[Provided entries]

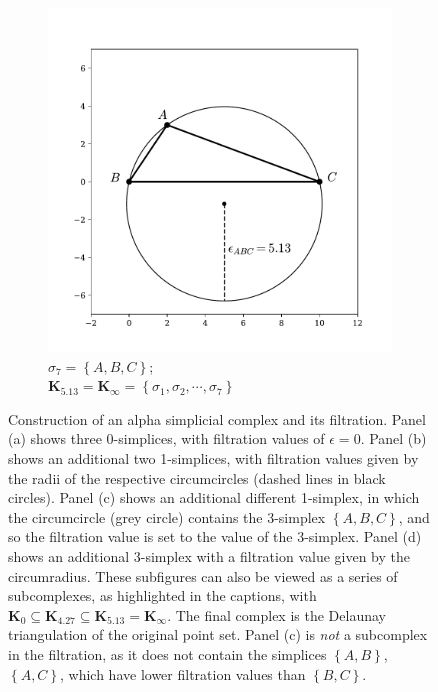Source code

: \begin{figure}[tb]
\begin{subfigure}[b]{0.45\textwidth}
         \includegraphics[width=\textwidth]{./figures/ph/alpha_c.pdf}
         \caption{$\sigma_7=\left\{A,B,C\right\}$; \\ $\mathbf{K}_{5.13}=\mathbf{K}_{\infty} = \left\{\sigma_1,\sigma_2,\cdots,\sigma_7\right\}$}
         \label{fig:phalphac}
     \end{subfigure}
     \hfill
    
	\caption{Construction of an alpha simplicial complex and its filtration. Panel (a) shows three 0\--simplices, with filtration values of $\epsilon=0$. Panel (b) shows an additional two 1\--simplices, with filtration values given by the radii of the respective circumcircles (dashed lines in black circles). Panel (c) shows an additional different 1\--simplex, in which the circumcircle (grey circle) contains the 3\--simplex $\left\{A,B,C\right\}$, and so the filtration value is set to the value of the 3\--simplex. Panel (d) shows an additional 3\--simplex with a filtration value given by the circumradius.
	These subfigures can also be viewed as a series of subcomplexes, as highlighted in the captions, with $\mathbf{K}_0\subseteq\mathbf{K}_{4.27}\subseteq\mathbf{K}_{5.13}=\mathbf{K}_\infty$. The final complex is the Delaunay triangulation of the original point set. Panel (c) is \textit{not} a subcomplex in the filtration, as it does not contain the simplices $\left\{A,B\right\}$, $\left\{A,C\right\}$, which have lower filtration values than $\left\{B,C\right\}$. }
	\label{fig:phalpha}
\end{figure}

[/Provided entries]

Directions for this task: The pictures stay out; copy the rest of the data word for word.

Result:
Source code

: \begin{figure}[tb]
\begin{subfigure}[b]{0.45\textwidth}
         \includegraphics[width=\textwidth]{./figures/ph/alpha_c.pdf}
         \caption{$\sigma_7=\left\{A,B,C\right\}$; \\ $\mathbf{K}_{5.13}=\mathbf{K}_{\infty} = \left\{\sigma_1,\sigma_2,\cdots,\sigma_7\right\}$}
         \label{fig:phalphac}
     \end{subfigure}
     \hfill
    
	\caption{Construction of an alpha simplicial complex and its filtration. Panel (a) shows three 0\--simplices, with filtration values of $\epsilon=0$. Panel (b) shows an additional two 1\--simplices, with filtration values given by the radii of the respective circumcircles (dashed lines in black circles). Panel (c) shows an additional different 1\--simplex, in which the circumcircle (grey circle) contains the 3\--simplex $\left\{A,B,C\right\}$, and so the filtration value is set to the value of the 3\--simplex. Panel (d) shows an additional 3\--simplex with a filtration value given by the circumradius.
	These subfigures can also be viewed as a series of subcomplexes, as highlighted in the captions, with $\mathbf{K}_0\subseteq\mathbf{K}_{4.27}\subseteq\mathbf{K}_{5.13}=\mathbf{K}_\infty$. The final complex is the Delaunay triangulation of the original point set. Panel (c) is \textit{not} a subcomplex in the filtration, as it does not contain the simplices $\left\{A,B\right\}$, $\left\{A,C\right\}$, which have lower filtration values than $\left\{B,C\right\}$. }
	\label{fig:phalpha}
\end{figure}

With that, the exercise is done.